**** Material supplied ****

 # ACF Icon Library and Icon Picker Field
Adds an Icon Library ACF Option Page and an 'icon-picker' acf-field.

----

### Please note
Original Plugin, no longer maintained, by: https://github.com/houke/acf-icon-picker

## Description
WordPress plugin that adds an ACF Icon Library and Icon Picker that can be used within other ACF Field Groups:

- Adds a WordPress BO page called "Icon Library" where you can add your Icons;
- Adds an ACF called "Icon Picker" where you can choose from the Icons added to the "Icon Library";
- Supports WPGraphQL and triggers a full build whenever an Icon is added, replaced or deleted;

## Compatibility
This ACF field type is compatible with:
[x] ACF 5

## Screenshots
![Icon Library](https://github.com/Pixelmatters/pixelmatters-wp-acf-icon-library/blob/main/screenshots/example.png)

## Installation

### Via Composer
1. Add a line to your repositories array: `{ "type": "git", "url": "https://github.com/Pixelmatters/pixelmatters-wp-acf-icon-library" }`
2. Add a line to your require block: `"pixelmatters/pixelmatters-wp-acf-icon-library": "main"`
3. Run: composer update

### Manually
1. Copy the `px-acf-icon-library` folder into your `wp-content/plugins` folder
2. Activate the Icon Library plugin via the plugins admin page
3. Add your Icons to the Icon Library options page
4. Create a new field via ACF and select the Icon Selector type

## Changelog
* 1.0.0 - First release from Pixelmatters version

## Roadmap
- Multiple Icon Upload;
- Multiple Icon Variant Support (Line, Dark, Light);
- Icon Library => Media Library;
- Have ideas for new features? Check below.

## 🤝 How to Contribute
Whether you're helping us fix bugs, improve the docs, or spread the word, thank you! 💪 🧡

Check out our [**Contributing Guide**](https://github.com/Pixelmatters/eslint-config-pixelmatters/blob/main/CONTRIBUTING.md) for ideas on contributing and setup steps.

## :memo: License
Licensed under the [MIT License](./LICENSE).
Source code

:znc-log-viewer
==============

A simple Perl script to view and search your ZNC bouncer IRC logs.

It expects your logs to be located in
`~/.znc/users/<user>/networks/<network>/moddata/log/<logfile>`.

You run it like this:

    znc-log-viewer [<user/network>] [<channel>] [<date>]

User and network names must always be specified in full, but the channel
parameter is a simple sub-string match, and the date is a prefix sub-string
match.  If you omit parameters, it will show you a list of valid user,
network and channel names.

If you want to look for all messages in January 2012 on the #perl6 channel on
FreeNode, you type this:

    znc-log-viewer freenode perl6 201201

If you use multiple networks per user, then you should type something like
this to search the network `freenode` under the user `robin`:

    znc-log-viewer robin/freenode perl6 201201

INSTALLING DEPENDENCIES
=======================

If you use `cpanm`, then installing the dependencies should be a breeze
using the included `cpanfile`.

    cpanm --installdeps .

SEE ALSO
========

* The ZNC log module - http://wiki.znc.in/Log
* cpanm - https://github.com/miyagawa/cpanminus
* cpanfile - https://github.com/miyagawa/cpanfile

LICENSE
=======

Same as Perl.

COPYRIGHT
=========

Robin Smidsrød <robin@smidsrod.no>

****

Only the lines above from the line containing "2. Add a line" through the line containing "- Multiple Icon Upload;" should be retyped, exactly and with both ends included.

2. Add a line to your require block: `"pixelmatters/pixelmatters-wp-acf-icon-library": "main"`
3. Run: composer update

### Manually
1. Copy the `px-acf-icon-library` folder into your `wp-content/plugins` folder
2. Activate the Icon Library plugin via the plugins admin page
3. Add your Icons to the Icon Library options page
4. Create a new field via ACF and select the Icon Selector type

## Changelog
* 1.0.0 - First release from Pixelmatters version

## Roadmap
- Multiple Icon Upload;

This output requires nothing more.